In den zentralen Teiler massiver Galaxien können die Sternendichten
∼ 103 - 104 pc-3 erreichen. Dies ist immer noch etwas
niedriger als die Dichten in den hellsten Kugelsternhaufen, wo die
LMXBs vorzugsweise zu finden sind. Jedoch gleicht die hohe Menge die
geringe Dichte aus, und LMXBs können nahe den galaktischen Zentren bei
Zusammenstößen zweier Objekte in hoher Zahl erzeugt werden. Wegen der
hohen Sternenmasse, die in der zentralen Region einer Galaxie
enthalten ist, existiert dort auch eine gewisse Zahl primordialer
LMXBs, die sich auf dem evolutionären Standardwege gebildet
haben. Obwohl diese nicht leicht von Doppelsternen, die aus
Zusammenstößen zweier Objekte hervorgegangen sind, unterschieden
werden können, kann ein statistisches Argument angewandt werden, das
vorher für die Entdeckung der dynamischen Bildung von Doppelsternen in
Kugelsternhaufen gebraucht wurde. Die Volumendichte der ursprünglichen
LMXBs folgt der Verteilung der Sternenmasse in einer Galaxie, während
die räumliche Verteilung der dynamisch gebildeten Doppelsterne dem
ρ∗²/v Gesetz folgen sollte. Daher sollte man erwarten, dass die
letztere in Richtung des Zentrums der Muttergalaxie eine viel höhere
Konzentration aufweisen und sich als Population von
“überzähligen” Quellen in ihrem Kern erweisen sollte.
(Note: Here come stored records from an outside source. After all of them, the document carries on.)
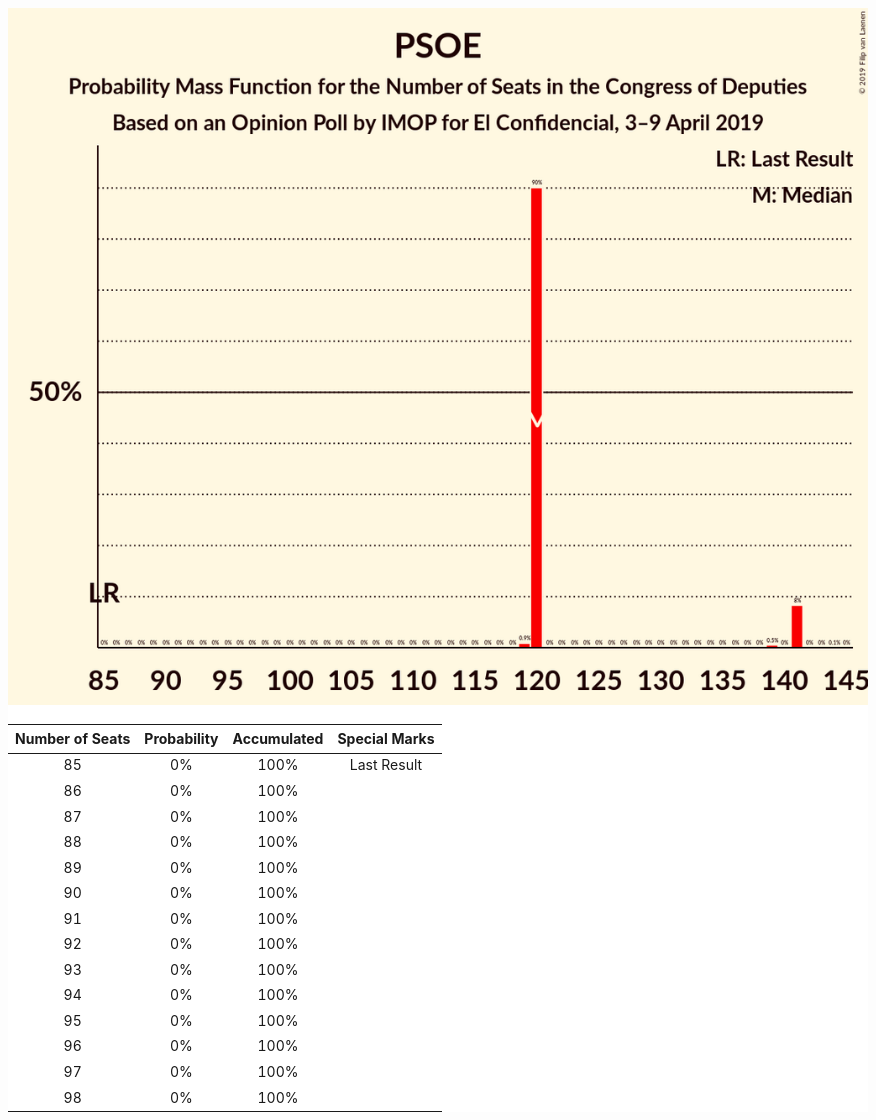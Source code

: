 ![Graph with seats probability mass function not yet produced](2019-04-09-IMOP-coalitions-seats-pmf-psoe.png "Seats Probability Mass Function")

| Number of Seats | Probability | Accumulated | Special Marks |
|:---------------:|:-----------:|:-----------:|:-------------:|
| 85 | 0% | 100% | Last Result |
| 86 | 0% | 100% |  |
| 87 | 0% | 100% |  |
| 88 | 0% | 100% |  |
| 89 | 0% | 100% |  |
| 90 | 0% | 100% |  |
| 91 | 0% | 100% |  |
| 92 | 0% | 100% |  |
| 93 | 0% | 100% |  |
| 94 | 0% | 100% |  |
| 95 | 0% | 100% |  |
| 96 | 0% | 100% |  |
| 97 | 0% | 100% |  |
| 98 | 0% | 100% |  |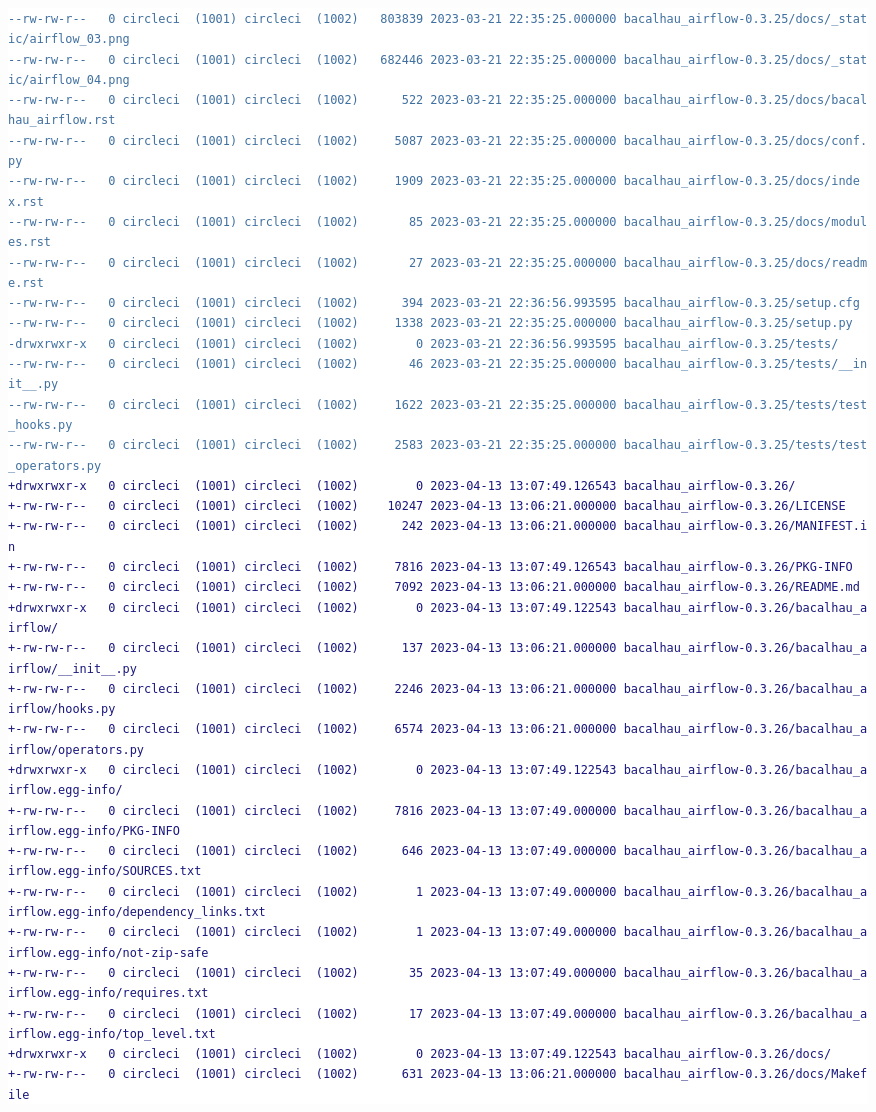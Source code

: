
 ```diff
--rw-rw-r--   0 circleci  (1001) circleci  (1002)   803839 2023-03-21 22:35:25.000000 bacalhau_airflow-0.3.25/docs/_static/airflow_03.png
--rw-rw-r--   0 circleci  (1001) circleci  (1002)   682446 2023-03-21 22:35:25.000000 bacalhau_airflow-0.3.25/docs/_static/airflow_04.png
--rw-rw-r--   0 circleci  (1001) circleci  (1002)      522 2023-03-21 22:35:25.000000 bacalhau_airflow-0.3.25/docs/bacalhau_airflow.rst
--rw-rw-r--   0 circleci  (1001) circleci  (1002)     5087 2023-03-21 22:35:25.000000 bacalhau_airflow-0.3.25/docs/conf.py
--rw-rw-r--   0 circleci  (1001) circleci  (1002)     1909 2023-03-21 22:35:25.000000 bacalhau_airflow-0.3.25/docs/index.rst
--rw-rw-r--   0 circleci  (1001) circleci  (1002)       85 2023-03-21 22:35:25.000000 bacalhau_airflow-0.3.25/docs/modules.rst
--rw-rw-r--   0 circleci  (1001) circleci  (1002)       27 2023-03-21 22:35:25.000000 bacalhau_airflow-0.3.25/docs/readme.rst
--rw-rw-r--   0 circleci  (1001) circleci  (1002)      394 2023-03-21 22:36:56.993595 bacalhau_airflow-0.3.25/setup.cfg
--rw-rw-r--   0 circleci  (1001) circleci  (1002)     1338 2023-03-21 22:35:25.000000 bacalhau_airflow-0.3.25/setup.py
-drwxrwxr-x   0 circleci  (1001) circleci  (1002)        0 2023-03-21 22:36:56.993595 bacalhau_airflow-0.3.25/tests/
--rw-rw-r--   0 circleci  (1001) circleci  (1002)       46 2023-03-21 22:35:25.000000 bacalhau_airflow-0.3.25/tests/__init__.py
--rw-rw-r--   0 circleci  (1001) circleci  (1002)     1622 2023-03-21 22:35:25.000000 bacalhau_airflow-0.3.25/tests/test_hooks.py
--rw-rw-r--   0 circleci  (1001) circleci  (1002)     2583 2023-03-21 22:35:25.000000 bacalhau_airflow-0.3.25/tests/test_operators.py
+drwxrwxr-x   0 circleci  (1001) circleci  (1002)        0 2023-04-13 13:07:49.126543 bacalhau_airflow-0.3.26/
+-rw-rw-r--   0 circleci  (1001) circleci  (1002)    10247 2023-04-13 13:06:21.000000 bacalhau_airflow-0.3.26/LICENSE
+-rw-rw-r--   0 circleci  (1001) circleci  (1002)      242 2023-04-13 13:06:21.000000 bacalhau_airflow-0.3.26/MANIFEST.in
+-rw-rw-r--   0 circleci  (1001) circleci  (1002)     7816 2023-04-13 13:07:49.126543 bacalhau_airflow-0.3.26/PKG-INFO
+-rw-rw-r--   0 circleci  (1001) circleci  (1002)     7092 2023-04-13 13:06:21.000000 bacalhau_airflow-0.3.26/README.md
+drwxrwxr-x   0 circleci  (1001) circleci  (1002)        0 2023-04-13 13:07:49.122543 bacalhau_airflow-0.3.26/bacalhau_airflow/
+-rw-rw-r--   0 circleci  (1001) circleci  (1002)      137 2023-04-13 13:06:21.000000 bacalhau_airflow-0.3.26/bacalhau_airflow/__init__.py
+-rw-rw-r--   0 circleci  (1001) circleci  (1002)     2246 2023-04-13 13:06:21.000000 bacalhau_airflow-0.3.26/bacalhau_airflow/hooks.py
+-rw-rw-r--   0 circleci  (1001) circleci  (1002)     6574 2023-04-13 13:06:21.000000 bacalhau_airflow-0.3.26/bacalhau_airflow/operators.py
+drwxrwxr-x   0 circleci  (1001) circleci  (1002)        0 2023-04-13 13:07:49.122543 bacalhau_airflow-0.3.26/bacalhau_airflow.egg-info/
+-rw-rw-r--   0 circleci  (1001) circleci  (1002)     7816 2023-04-13 13:07:49.000000 bacalhau_airflow-0.3.26/bacalhau_airflow.egg-info/PKG-INFO
+-rw-rw-r--   0 circleci  (1001) circleci  (1002)      646 2023-04-13 13:07:49.000000 bacalhau_airflow-0.3.26/bacalhau_airflow.egg-info/SOURCES.txt
+-rw-rw-r--   0 circleci  (1001) circleci  (1002)        1 2023-04-13 13:07:49.000000 bacalhau_airflow-0.3.26/bacalhau_airflow.egg-info/dependency_links.txt
+-rw-rw-r--   0 circleci  (1001) circleci  (1002)        1 2023-04-13 13:07:49.000000 bacalhau_airflow-0.3.26/bacalhau_airflow.egg-info/not-zip-safe
+-rw-rw-r--   0 circleci  (1001) circleci  (1002)       35 2023-04-13 13:07:49.000000 bacalhau_airflow-0.3.26/bacalhau_airflow.egg-info/requires.txt
+-rw-rw-r--   0 circleci  (1001) circleci  (1002)       17 2023-04-13 13:07:49.000000 bacalhau_airflow-0.3.26/bacalhau_airflow.egg-info/top_level.txt
+drwxrwxr-x   0 circleci  (1001) circleci  (1002)        0 2023-04-13 13:07:49.122543 bacalhau_airflow-0.3.26/docs/
+-rw-rw-r--   0 circleci  (1001) circleci  (1002)      631 2023-04-13 13:06:21.000000 bacalhau_airflow-0.3.26/docs/Makefile
```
M31 ist die uns nächste Spiralgalaxie in voller Größe. Bei einer
Entfernung von 780 kpc können Röntgenquellen leicht mit Chandra
aufgelöst werden, selbst in der Nähe des Zentrums der Galaxie
(Abb. 1). Es wurde mit Chandra ausgiebig untersucht. Wenn wir diese
Daten benutzen, finden wir eine deutliche Steigerung der spezifischen
Häufigkeit von Röntgenquellen, pro Sternenmassen-Einheit, innerhalb
von einer Bogenminute Entfernung vom Zentrum der Galaxie. Die radiale
Verteilung überzähliger Quellen in diesem Gebiet folgt dem ρ∗²
Gesetz (Abb. 2), was nahe legt, dass sie Röntgendoppelsterne niedriger
Masse sind, die sich dynamisch in der dichten Sternenumgebung des
inneren Bulge gebildet haben.
Während dynamische Interaktionen in Kugelsternhaufen in den 70er und
80er Jahren untersucht wurden, ist die Bandbreite der Parameter, die
für galaktische Zentren typisch sind, noch unerforscht. Die
Geschwindigkeiten von Sternen sind im Bulge um eine Größenordnung
höher, was den Charakter der dynamischen Interaktionen verändert und
daher auch die Rolle unterschiedlicher Entstehungswege.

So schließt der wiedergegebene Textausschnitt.